How’s your zest? Your vitality, energy, exuberance, vigor, engagement? Do you approach your work with “anticipation, energy, and excitement”?
These are important questions because zest is linked with enhanced psychological wellbeing and better physical health, which in turn affect such things as job performance, reduced turnover and absenteeism. “People who are zestful are more likely to pursue flow (engagement) in their everyday activities and to regard their lives as meaningful.”
Zest and Work is the title of an article in the February 2009 issue of the Journal of Organizational Behavior (Note 1). The researchers, some big names in Positive Psychology, already knew that zest predicts general life satisfaction.
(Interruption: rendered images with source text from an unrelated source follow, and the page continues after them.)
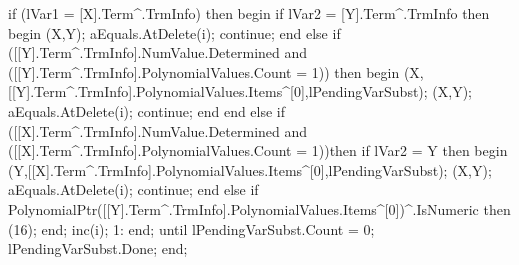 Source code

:                if (lVar1 = [X].Term^.TrmInfo) then
               begin
                  if lVar2 = [Y].Term^.TrmInfo then
                  begin
                     (X,Y);
                     aEquals.AtDelete(i);
                     continue;
                  end
                  else if ([[Y].Term^.TrmInfo].NumValue.Determined
                           and ([[Y].Term^.TrmInfo].PolynomialValues.Count = 1)) then
                  begin
                     (X,[[Y].Term^.TrmInfo].PolynomialValues.Items^[0],lPendingVarSubst);
                     (X,Y);
                     aEquals.AtDelete(i);
                     continue;
                  end
               end
               else if  ([[X].Term^.TrmInfo].NumValue.Determined
                         and ([[X].Term^.TrmInfo].PolynomialValues.Count = 1))then
                  if lVar2 = Y then
                  begin
                     (Y,[[X].Term^.TrmInfo].PolynomialValues.Items^[0],lPendingVarSubst);
                     (X,Y);
                     aEquals.AtDelete(i);
                     continue;
                  end
                  else if PolynomialPtr([[Y].Term^.TrmInfo].PolynomialValues.Items^[0])^.IsNumeric then
                     (16);
            end;
         inc(i);
         1:
      end;
   until lPendingVarSubst.Count  = 0;
   lPendingVarSubst.Done;
end;
\eatline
This was based on their extensive work with the VIA (Values in Action) classification of character strengths. Wanting to extend their research into workplace settings, the researchers were interested in how zest is related to work satisfaction, and how zest relates to the concept of work as a calling.
Work satisfaction and commitment is ‘not simply a function of the work itself’. Other factors include: safety, security, challenge, variety, and responsibility. Further, what the employee brings to work is also important, such as their levels of happiness, enthusiasm, and ability to be socially engaged.
Work as a calling
Work which is defined as a ‘calling’ occurs when employees are motivated to work because it is fulfilling, is intrinsically rewarding, and is ‘central to one’s very existence’. Such workers have high work satisfaction and take fewer sick days, and work units experience higher morale and better communication.
The study of 9,803 participants confirmed the hypothesis that ‘zestful individuals would be more likely to experience their work as a calling and [would be] more satisfied with their work and with life in general’. Of all of the VIA strengths, ‘zest was the single best predictor of work as a calling’.
The researchers list some of the many ways to enhance zest. For example, optimising health and fitness, having a hopeful and optimistic disposition, having a supportive supervisor and good social and work relationships, cultivating gratitude, and seeing where one’s work fits into the bigger vision.
Zest is within our personal control, and is also affected by our workplace settings. Executives can take an interest in the ‘psychology of energy’ that drives their organisations. They can deepen their understanding of how employees’ levels of zest are affected by such things as workplace culture, communications, conversations, policies and procedures.
This is where the practical application of Positive Psychology, Positive Organizational Behavior, Positive Organizational Scholarship and Appreciative Inquiry can help executives to build positive workplaces where people are zestful and thriving.
Note 1: Peterson, C., Park, N., Hall, N., Seligman, M.E.P. (2009), Zest and Work, Journal of Organizational Behavior, Vol 30; Issue. 2, pp 161-172
All quotes above are drawn from this article.